Get Familiar: John Daly
The Irish house producer is known for lush chords and gorgeous pads, but he's capable of much more than that.
The ocean has always been there for John Daly. “The house I grew up in, our first house, was literally 100 meters from the ocean. Our door, the street, and the beach,” he says. Growing up in a small town in Ireland, it was the main source of entertainment for him and his friends as teenagers. “Only for one year, when I lived in London, it wasn’t there. I was definitely an edgier person—I wasn’t myself,” he adds. To this day, the sea is a constant presence in the life of the Irish producer, a place he returns to multiple times everyday with his dog in Galway, Ireland.
Its influence can be heard in his music. The chords and pads in his house tracks—whose titles regularly reference water—are often calming, as they hypnotically wash over listeners like endless tides. Sumptuous synth tones evoke mental imagery of deep bodies of azure water, the ripples on the surface echoed in the delay and reverb effects Daly applies to his various sonic elements. There are more aggressive moments as well, with synth progressions churning and crashing in ways that delight dancers and DJs alike.
Daly’s musical education began in local pubs, where his father performed in amateur folk bands. Perhaps in response, his youth was spent binging on heavy metal. But as house tunes like 2 Unlimited’s “Get Ready for This” found their way onto Irish radio and dance-adjacent rock bands like Stone Roses and the Happy Mondays received praise in the pages of NME, Daly’s tastes widened as a teenager. “I remember buying [The Orb’s] UFOrb, The Prodigy’s Experience, and The Charlatans’ “Up to Our Hips” in the same weekend with my Christmas money,” he recalls. In college, the music of Super Furry Animals and Grandaddy inspired him to incorporate synthesizers and a sampler into his musical repertoire, opening the door toward purely electronic music.
Daly spent the next eight years honing his craft, working through a hip-hop phase but keeping the genre’s love of sampling at the core of his sound. “All my drums are samples, always have been,” he attests. “There’s something about taking a sample and pushing and pulling it until it sounds right. When you work with samples, you have less of a preconceived idea of where the music’s going to go. There’s only so much you can do with a drum machine.”

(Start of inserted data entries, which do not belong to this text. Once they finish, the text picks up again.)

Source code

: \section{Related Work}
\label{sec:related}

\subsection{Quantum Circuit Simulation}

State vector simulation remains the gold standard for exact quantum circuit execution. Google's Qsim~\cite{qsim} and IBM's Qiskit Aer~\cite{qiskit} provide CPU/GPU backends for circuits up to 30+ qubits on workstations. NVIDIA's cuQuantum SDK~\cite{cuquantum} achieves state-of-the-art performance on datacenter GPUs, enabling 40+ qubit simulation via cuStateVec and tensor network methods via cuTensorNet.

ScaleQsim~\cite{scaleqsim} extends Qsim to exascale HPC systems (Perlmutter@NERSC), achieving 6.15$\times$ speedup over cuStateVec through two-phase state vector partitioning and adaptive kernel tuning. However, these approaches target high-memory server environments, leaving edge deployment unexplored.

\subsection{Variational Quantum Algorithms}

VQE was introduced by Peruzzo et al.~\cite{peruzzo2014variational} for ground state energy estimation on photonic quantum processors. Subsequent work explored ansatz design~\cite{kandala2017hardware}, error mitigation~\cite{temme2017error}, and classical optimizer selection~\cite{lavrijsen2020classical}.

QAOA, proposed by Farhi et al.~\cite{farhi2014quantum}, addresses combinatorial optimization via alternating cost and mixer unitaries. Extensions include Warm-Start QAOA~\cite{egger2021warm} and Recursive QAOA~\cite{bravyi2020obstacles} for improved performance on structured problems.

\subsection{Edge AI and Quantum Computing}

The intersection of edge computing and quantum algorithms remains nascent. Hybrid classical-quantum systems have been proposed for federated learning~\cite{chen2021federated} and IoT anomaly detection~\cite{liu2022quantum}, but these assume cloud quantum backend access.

After a few attempts to shop his tracks to record labels went nowhere, Daly and a friend decided to start their own label, Feel Music. His first release, Birds, arrived in 2006. Cooking at a local restaurant to pay the bills—which he still does today—Daly spent much of his time in the studio exploring the possibilities of his sound, writing four albums and more than 30 singles and EPs to date. He’s recorded for a who’s who of the world’s top house and techno labels, with multiple releases on Secretsundaze, Drumpoet Community, International Records Recordings, Plak Records, and Wave Music, and has also penned notable outings for Mule Musiq, Further Records, and Tanstaafl Planets.
However, Feel Music and Daly’s more recently launched imprint, One Track Records, continue to be the most consistent homes for his music. The latter, which started after Feel Music went dormant due to creative differences between Daly and his label partner, showcases multiple versions of a single track. “I really like it because it forces me to stretch my creativity,” Daly enthuses. “I could spend three-four months working on the a-side, but I could have the b-side done in an afternoon. The other versions are often better than the original!” Daly also intends to reboot Feel Music this year, and already has a clutch of new records scheduled for release in the months ahead.

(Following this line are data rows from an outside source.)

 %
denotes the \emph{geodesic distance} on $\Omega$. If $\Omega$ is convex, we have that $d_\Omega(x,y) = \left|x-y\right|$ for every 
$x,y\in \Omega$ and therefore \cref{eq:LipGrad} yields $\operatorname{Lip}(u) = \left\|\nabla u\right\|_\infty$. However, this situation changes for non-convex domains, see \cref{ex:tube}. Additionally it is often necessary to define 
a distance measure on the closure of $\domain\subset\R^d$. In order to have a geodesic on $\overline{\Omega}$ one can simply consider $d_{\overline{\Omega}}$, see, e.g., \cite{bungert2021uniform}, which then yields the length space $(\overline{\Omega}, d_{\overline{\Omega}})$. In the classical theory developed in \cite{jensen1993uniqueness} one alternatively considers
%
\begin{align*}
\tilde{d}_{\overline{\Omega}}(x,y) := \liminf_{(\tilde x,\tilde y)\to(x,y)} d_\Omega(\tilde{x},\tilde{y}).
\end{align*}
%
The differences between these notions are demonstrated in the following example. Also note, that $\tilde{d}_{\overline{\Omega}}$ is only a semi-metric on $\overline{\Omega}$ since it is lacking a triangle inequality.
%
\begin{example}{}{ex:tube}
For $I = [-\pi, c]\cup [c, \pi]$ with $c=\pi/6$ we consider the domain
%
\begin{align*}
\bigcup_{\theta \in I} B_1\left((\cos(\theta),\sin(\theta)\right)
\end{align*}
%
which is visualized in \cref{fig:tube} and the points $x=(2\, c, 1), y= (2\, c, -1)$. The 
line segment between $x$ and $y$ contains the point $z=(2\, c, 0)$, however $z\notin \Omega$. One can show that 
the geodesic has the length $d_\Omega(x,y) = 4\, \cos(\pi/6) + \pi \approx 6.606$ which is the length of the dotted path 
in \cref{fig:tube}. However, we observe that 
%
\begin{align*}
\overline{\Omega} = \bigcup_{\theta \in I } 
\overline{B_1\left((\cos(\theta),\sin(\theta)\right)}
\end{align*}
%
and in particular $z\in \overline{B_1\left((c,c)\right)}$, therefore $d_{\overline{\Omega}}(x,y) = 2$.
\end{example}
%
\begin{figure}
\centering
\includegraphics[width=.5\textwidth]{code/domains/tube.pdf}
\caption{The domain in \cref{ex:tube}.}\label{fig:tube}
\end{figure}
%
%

In the midst of issuing all of this music over the past several years, Daly has naturally evolved as an artist, gradually expanding the boundaries of his sound. After finishing his Sunburst album for Drumpoet Community in late 2011, making more house music wasn’t as appealing. “[I was telling myself], ‘This is shit, this is formulaic.’ I’d just had an overdose,” he says. “So I decided to lash down the tempo and see what’d come out of it.” This was the birth of his new alias, The Smoke Clears. “These tracks just came together incredibly quickly because I was having so much fun with them.”
Running the musical gamut from pensive downtempo to eccentric IDM and gorgeous ambience, and drawing upon Manuel Göttsching’s kosmiche explorations and Aphex Twin’s Selected Ambient Works as influences, the tracks eventually became the album Listen for Further Records. “I have a second The Smoke Clears album sketched out, demo-ed. I’m not really ready to go back to it yet,” Daly notes.

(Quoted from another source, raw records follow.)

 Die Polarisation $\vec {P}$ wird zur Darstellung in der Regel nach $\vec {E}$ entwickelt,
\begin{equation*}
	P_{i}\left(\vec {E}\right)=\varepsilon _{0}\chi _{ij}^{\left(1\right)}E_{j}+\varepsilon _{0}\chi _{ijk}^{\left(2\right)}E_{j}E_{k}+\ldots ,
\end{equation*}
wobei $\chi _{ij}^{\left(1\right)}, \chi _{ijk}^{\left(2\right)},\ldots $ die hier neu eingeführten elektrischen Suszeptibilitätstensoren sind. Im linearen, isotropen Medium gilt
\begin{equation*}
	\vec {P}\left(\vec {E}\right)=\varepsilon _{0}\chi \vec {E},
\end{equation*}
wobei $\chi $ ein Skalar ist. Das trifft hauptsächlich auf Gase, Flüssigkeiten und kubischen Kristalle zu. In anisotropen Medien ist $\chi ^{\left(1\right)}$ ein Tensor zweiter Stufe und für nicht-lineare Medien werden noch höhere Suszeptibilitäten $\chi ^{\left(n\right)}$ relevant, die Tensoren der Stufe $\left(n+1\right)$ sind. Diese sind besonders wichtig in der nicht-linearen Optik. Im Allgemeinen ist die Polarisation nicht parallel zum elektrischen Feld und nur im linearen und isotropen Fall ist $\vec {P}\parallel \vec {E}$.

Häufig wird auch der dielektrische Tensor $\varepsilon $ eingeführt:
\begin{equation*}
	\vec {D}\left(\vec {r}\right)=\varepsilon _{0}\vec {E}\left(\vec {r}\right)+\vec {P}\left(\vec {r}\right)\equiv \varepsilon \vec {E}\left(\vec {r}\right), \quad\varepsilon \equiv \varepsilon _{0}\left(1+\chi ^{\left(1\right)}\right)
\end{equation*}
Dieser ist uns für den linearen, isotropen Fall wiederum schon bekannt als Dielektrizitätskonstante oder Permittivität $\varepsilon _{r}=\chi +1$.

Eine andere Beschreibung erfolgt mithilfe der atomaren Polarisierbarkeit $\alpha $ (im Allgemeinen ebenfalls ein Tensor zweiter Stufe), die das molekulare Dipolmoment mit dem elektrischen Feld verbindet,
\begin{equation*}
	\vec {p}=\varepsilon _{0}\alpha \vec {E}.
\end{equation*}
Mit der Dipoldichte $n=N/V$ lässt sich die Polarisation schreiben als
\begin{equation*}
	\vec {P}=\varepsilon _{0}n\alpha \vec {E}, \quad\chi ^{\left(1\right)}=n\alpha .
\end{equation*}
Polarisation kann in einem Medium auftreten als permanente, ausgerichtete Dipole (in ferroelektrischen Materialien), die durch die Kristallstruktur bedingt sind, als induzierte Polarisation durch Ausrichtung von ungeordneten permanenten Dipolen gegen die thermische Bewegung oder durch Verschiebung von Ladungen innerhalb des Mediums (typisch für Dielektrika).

Nevertheless, Daly’s forthcoming releases do suggest that he continues to enjoy getting out of his comfort zone. The 11 51 26 41 2 EP for Running Back contains five 135-plus bpm techno tracks, while an as-yet-untitled One Track Records single offers both hip-hop and banging techno mixes. But as the Shine EP, which dropped this week via the Love Fever label, reminds us, Daly has no plans to leave deeper house behind. Like the ocean, these timeless sounds will likely be with him always.